Items from a data source
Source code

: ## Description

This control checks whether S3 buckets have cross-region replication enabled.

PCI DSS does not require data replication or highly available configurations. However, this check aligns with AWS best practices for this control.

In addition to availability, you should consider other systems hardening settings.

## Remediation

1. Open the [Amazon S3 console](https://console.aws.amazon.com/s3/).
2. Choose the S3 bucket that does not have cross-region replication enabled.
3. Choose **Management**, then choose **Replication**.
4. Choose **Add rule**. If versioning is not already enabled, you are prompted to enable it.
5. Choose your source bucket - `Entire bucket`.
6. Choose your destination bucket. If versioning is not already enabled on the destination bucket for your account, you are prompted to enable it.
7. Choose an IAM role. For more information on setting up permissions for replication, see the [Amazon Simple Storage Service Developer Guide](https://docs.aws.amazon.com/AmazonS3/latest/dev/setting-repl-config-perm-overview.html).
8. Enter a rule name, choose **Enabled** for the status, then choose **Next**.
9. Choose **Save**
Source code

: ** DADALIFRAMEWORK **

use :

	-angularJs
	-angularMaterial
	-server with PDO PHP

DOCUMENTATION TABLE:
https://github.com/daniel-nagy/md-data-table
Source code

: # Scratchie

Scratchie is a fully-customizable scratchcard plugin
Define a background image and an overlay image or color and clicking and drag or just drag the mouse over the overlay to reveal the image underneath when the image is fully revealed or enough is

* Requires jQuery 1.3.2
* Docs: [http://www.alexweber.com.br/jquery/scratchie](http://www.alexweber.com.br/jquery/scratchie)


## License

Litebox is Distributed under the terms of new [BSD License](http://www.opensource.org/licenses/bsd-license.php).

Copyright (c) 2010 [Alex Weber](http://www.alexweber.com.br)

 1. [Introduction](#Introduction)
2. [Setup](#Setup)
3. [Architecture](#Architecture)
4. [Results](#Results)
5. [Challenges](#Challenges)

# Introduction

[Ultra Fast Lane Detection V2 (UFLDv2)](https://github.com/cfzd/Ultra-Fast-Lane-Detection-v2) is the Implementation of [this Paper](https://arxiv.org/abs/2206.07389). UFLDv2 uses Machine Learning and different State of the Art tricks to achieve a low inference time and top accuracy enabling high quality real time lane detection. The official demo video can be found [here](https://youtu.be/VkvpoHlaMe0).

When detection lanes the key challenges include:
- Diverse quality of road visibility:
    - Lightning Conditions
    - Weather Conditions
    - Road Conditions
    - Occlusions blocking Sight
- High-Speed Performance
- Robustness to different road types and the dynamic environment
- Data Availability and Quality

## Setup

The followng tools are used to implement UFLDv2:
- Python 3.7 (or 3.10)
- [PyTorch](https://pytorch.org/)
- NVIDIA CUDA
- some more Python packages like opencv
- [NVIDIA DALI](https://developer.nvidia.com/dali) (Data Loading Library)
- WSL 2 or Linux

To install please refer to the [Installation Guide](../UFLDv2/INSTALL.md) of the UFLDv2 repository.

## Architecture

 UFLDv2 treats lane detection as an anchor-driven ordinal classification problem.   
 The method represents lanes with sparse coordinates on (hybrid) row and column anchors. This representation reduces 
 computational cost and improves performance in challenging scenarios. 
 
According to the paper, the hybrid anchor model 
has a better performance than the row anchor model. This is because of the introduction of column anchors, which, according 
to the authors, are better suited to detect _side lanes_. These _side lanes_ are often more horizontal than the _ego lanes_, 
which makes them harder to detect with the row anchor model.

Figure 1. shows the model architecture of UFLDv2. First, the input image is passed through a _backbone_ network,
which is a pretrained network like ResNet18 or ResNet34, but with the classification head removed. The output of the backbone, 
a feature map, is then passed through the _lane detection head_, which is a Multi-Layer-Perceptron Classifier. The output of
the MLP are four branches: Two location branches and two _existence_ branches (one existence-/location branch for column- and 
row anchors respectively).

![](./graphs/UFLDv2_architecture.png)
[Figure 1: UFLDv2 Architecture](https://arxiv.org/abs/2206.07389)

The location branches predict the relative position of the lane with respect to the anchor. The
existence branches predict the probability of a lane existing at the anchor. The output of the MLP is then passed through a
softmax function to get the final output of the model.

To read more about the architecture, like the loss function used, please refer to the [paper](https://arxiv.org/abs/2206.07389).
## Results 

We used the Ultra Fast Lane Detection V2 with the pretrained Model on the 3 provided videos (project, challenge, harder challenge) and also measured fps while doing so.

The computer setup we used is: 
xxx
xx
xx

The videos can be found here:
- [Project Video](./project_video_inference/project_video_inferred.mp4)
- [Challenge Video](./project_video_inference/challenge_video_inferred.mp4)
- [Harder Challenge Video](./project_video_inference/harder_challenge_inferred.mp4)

*Work instruction*
The required output is the stretch of entries above from the line containing "to the authors, are" through the line containing "a feature map, is", reproduced exactly.

*Exercise solution*
to the authors, are better suited to detect _side lanes_. These _side lanes_ are often more horizontal than the _ego lanes_, 
which makes them harder to detect with the row anchor model.

Figure 1. shows the model architecture of UFLDv2. First, the input image is passed through a _backbone_ network,
which is a pretrained network like ResNet18 or ResNet34, but with the classification head removed. The output of the backbone, 
a feature map, is then passed through the _lane detection head_, which is a Multi-Layer-Perceptron Classifier. The output of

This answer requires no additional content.